Interessiert uns die Qualität, können wir Information also
nicht nach Länge/ Kürze bemessen. Wir müssen sie anhand ihres Wertes, ihrer
Tiefe beurteilen.

Komplexität zum Vierten

So definiert Charles Bennett von IBM: „Der Wert einer
Nachricht besteht im Umfang der (…) Arbeit, die von den Urhebern plausibel
ausgeführt worden ist und die zu wiederholen dem Empfänger erspart
bleibt.“ (Nørretranders, S.127). Denn „Komplexität ist nicht als
Länge einer Nachricht messbar, sondern als die Arbeit, die ihr vorausgegangen
ist.“ (Nørretranders, S.128), und wird als logische Tiefe in der
Informationstheorie bezeichnet.

„Der unaufhörliche Informations-Tsunami weckt in vielen von
uns den Wunsch nach Überschaubarkeit und beschleunigter Informationsaufnahme.
(…) Das Ergebnis solchen Denkens erhebt „Vereinfachen, vereinfachen“ zur
wichtigsten Kommunikationsregel“. (Hinnern & Hinnern, S.11f).

Aber es braucht aus verschiedensten Gründen weiterhin Tiefe
und Bedeutung: vor allem um weiterhin gute Entscheidungen auf Basis von
komplexen Informationsräumen zu treffen. Und nicht oberflächliche Einfachheit
mit einfachen Entscheidungen zu verwechseln.

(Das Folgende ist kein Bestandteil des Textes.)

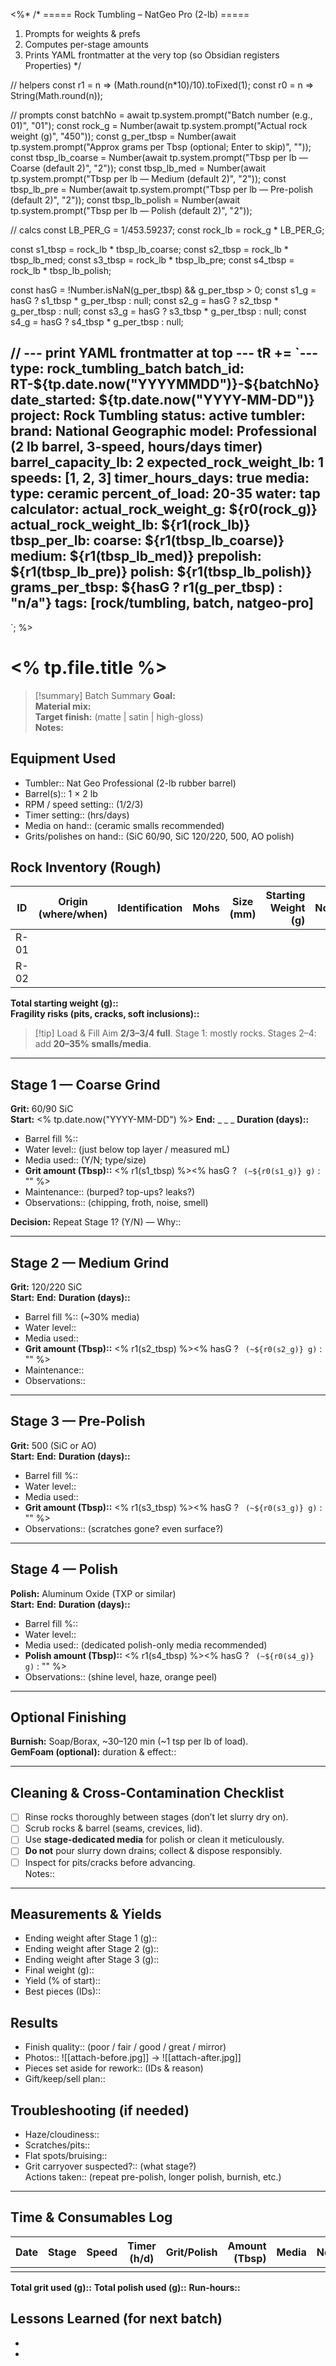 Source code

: <%*
/* ===== Rock Tumbling – NatGeo Pro (2-lb) =====
   1) Prompts for weights & prefs
   2) Computes per-stage amounts
   3) Prints YAML frontmatter at the very top (so Obsidian registers Properties)
*/

// helpers
const r1 = n => (Math.round(n*10)/10).toFixed(1);
const r0 = n => String(Math.round(n));

// prompts
const batchNo = await tp.system.prompt("Batch number (e.g., 01)", "01");
const rock_g = Number(await tp.system.prompt("Actual rock weight (g)", "450"));
const g_per_tbsp = Number(await tp.system.prompt("Approx grams per Tbsp (optional; Enter to skip)", ""));
const tbsp_lb_coarse = Number(await tp.system.prompt("Tbsp per lb — Coarse (default 2)", "2"));
const tbsp_lb_med    = Number(await tp.system.prompt("Tbsp per lb — Medium (default 2)", "2"));
const tbsp_lb_pre    = Number(await tp.system.prompt("Tbsp per lb — Pre-polish (default 2)", "2"));
const tbsp_lb_polish = Number(await tp.system.prompt("Tbsp per lb — Polish (default 2)", "2"));

// calcs
const LB_PER_G = 1/453.59237;
const rock_lb = rock_g * LB_PER_G;

const s1_tbsp = rock_lb * tbsp_lb_coarse;
const s2_tbsp = rock_lb * tbsp_lb_med;
const s3_tbsp = rock_lb * tbsp_lb_pre;
const s4_tbsp = rock_lb * tbsp_lb_polish;

const hasG = !Number.isNaN(g_per_tbsp) && g_per_tbsp > 0;
const s1_g = hasG ? s1_tbsp * g_per_tbsp : null;
const s2_g = hasG ? s2_tbsp * g_per_tbsp : null;
const s3_g = hasG ? s3_tbsp * g_per_tbsp : null;
const s4_g = hasG ? s4_tbsp * g_per_tbsp : null;

// --- print YAML frontmatter at top ---
tR += `--- 
type: rock_tumbling_batch
batch_id: RT-${tp.date.now("YYYYMMDD")}-${batchNo}
date_started: ${tp.date.now("YYYY-MM-DD")}
project: Rock Tumbling
status: active
tumbler:
  brand: National Geographic
  model: Professional (2 lb barrel, 3-speed, hours/days timer)
  barrel_capacity_lb: 2
  expected_rock_weight_lb: 1
  speeds: [1, 2, 3]
  timer_hours_days: true
media:
  type: ceramic
  percent_of_load: 20-35
water: tap
calculator:
  actual_rock_weight_g: ${r0(rock_g)}
  actual_rock_weight_lb: ${r1(rock_lb)}
  tbsp_per_lb:
    coarse: ${r1(tbsp_lb_coarse)}
    medium: ${r1(tbsp_lb_med)}
    prepolish: ${r1(tbsp_lb_pre)}
    polish: ${r1(tbsp_lb_polish)}
  grams_per_tbsp: ${hasG ? r1(g_per_tbsp) : "n/a"}
tags: [rock/tumbling, batch, natgeo-pro]
---
`;
%>

# <% tp.file.title %>

> [!summary] Batch Summary
> **Goal:**  
> **Material mix:**  
> **Target finish:** (matte | satin | high-gloss)  
> **Notes:**  

## Equipment Used
- Tumbler:: Nat Geo Professional (2-lb rubber barrel)
- Barrel(s):: 1 × 2 lb
- RPM / speed setting:: (1/2/3)
- Timer setting:: (hrs/days)
- Media on hand:: (ceramic smalls recommended)
- Grits/polishes on hand:: (SiC 60/90, SiC 120/220, 500, AO polish)

## Rock Inventory (Rough)
| ID | Origin (where/when) | Identification | Mohs | Size (mm) | Starting Weight (g) | Notes |
|---|---|---|---|---|---:|---|
| R-01 |  |  |  |  |  |  |
| R-02 |  |  |  |  |  |  |

**Total starting weight (g)::**  
**Fragility risks (pits, cracks, soft inclusions)::**

> [!tip] Load & Fill
> Aim **2/3–3/4 full**. Stage 1: mostly rocks. Stages 2–4: add **20–35% smalls/media**.

---

## Stage 1 — Coarse Grind
**Grit:** 60/90 SiC  
**Start:** <% tp.date.now("YYYY-MM-DD") %> **End:**  \_ \_ \_  **Duration (days)::**  
- Barrel fill %::  
- Water level:: (just below top layer / measured mL)  
- Media used:: (Y/N; type/size)  
- **Grit amount (Tbsp)::** <% r1(s1_tbsp) %><% hasG ? ` (~${r0(s1_g)} g)` : "" %>  
- Maintenance:: (burped? top-ups? leaks?)  
- Observations:: (chipping, froth, noise, smell)

**Decision:** Repeat Stage 1? (Y/N) — Why::

---

## Stage 2 — Medium Grind
**Grit:** 120/220 SiC  
**Start:**  **End:**  **Duration (days)::**  
- Barrel fill %:: (~30% media)  
- Water level::  
- Media used::  
- **Grit amount (Tbsp)::** <% r1(s2_tbsp) %><% hasG ? ` (~${r0(s2_g)} g)` : "" %>  
- Maintenance::  
- Observations::  

---

## Stage 3 — Pre-Polish
**Grit:** 500 (SiC or AO)  
**Start:**  **End:**  **Duration (days)::**  
- Barrel fill %::  
- Water level::  
- Media used::  
- **Grit amount (Tbsp)::** <% r1(s3_tbsp) %><% hasG ? ` (~${r0(s3_g)} g)` : "" %>  
- Observations:: (scratches gone? even surface?)

---

## Stage 4 — Polish
**Polish:** Aluminum Oxide (TXP or similar)  
**Start:**  **End:**  **Duration (days)::**  
- Barrel fill %::  
- Water level::  
- Media used:: (dedicated polish-only media recommended)  
- **Polish amount (Tbsp)::** <% r1(s4_tbsp) %><% hasG ? ` (~${r0(s4_g)} g)` : "" %>  
- Observations:: (shine level, haze, orange peel)

---

## Optional Finishing
**Burnish:** Soap/Borax, ~30–120 min (~1 tsp per lb of load).  
**GemFoam (optional):** duration & effect::  

---

## Cleaning & Cross-Contamination Checklist
- [ ] Rinse rocks thoroughly between stages (don’t let slurry dry on).  
- [ ] Scrub rocks & barrel (seams, crevices, lid).  
- [ ] Use **stage-dedicated media** for polish or clean it meticulously.  
- [ ] **Do not** pour slurry down drains; collect & dispose responsibly.  
- [ ] Inspect for pits/cracks before advancing.  
Notes::  

---

## Measurements & Yields
- Ending weight after Stage 1 (g)::  
- Ending weight after Stage 2 (g)::  
- Ending weight after Stage 3 (g)::  
- Final weight (g)::  
- Yield (% of start)::  
- Best pieces (IDs)::  

## Results
- Finish quality:: (poor / fair / good / great / mirror)  
- Photos:: ![[attach-before.jpg]] → ![[attach-after.jpg]]  
- Pieces set aside for rework:: (IDs & reason)  
- Gift/keep/sell plan::  

## Troubleshooting (if needed)
- Haze/cloudiness::  
- Scratches/pits::  
- Flat spots/bruising::  
- Grit carryover suspected?:: (what stage?)  
Actions taken:: (repeat pre-polish, longer polish, burnish, etc.)

---

## Time & Consumables Log
| Date | Stage | Speed | Timer (h/d) | Grit/Polish | Amount (Tbsp) | Media | Notes |
|---|---|---|---|---|---:|---|---|
|  |  |  |  |  |  |  |  |

**Total grit used (g)::**  **Total polish used (g)::**  **Run-hours::**

## Lessons Learned (for next batch)
-  
-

In ihrem Buch „Refraim it“ bieten die Brüder Hinnen einen
Koffer an Methoden und einen klaren Weg, um über eine (Neu-) Gestaltung der
Rahmenbedingungen Informationen strukturiert aufzuarbeiten – also plausibel
auszuführen.

Basierend auf der ursprünglichen Definition von Paul
Watzlawick zum Refraiming schlagen sie vor, den Begriff des Refraiming
umfassender zu nutzen. Und damit auszudrücken, dass Informationen über eine
Strukturierungs-Technik aus 3 Stufen in 9 einzelnen Schritten so umgestaltet
werden, dass Perspektiven gewechselt und damit der Kontext aus verschiedenen
Brillen betrachtet wird – bevor die Information an die Zielgruppe verteilt
wird.

Die Stufen nach Hinnen & Hinnen:

Faciliation/ Verständlich machen:
sind Inhalte logisch, strukturiert, geben sie Sinn? Argumente
richtig strukturieren, schlüssig & verständlich machen. Ebenso
Qualitätsprüfung der Quellen. Klären & Straffen der Inhalte.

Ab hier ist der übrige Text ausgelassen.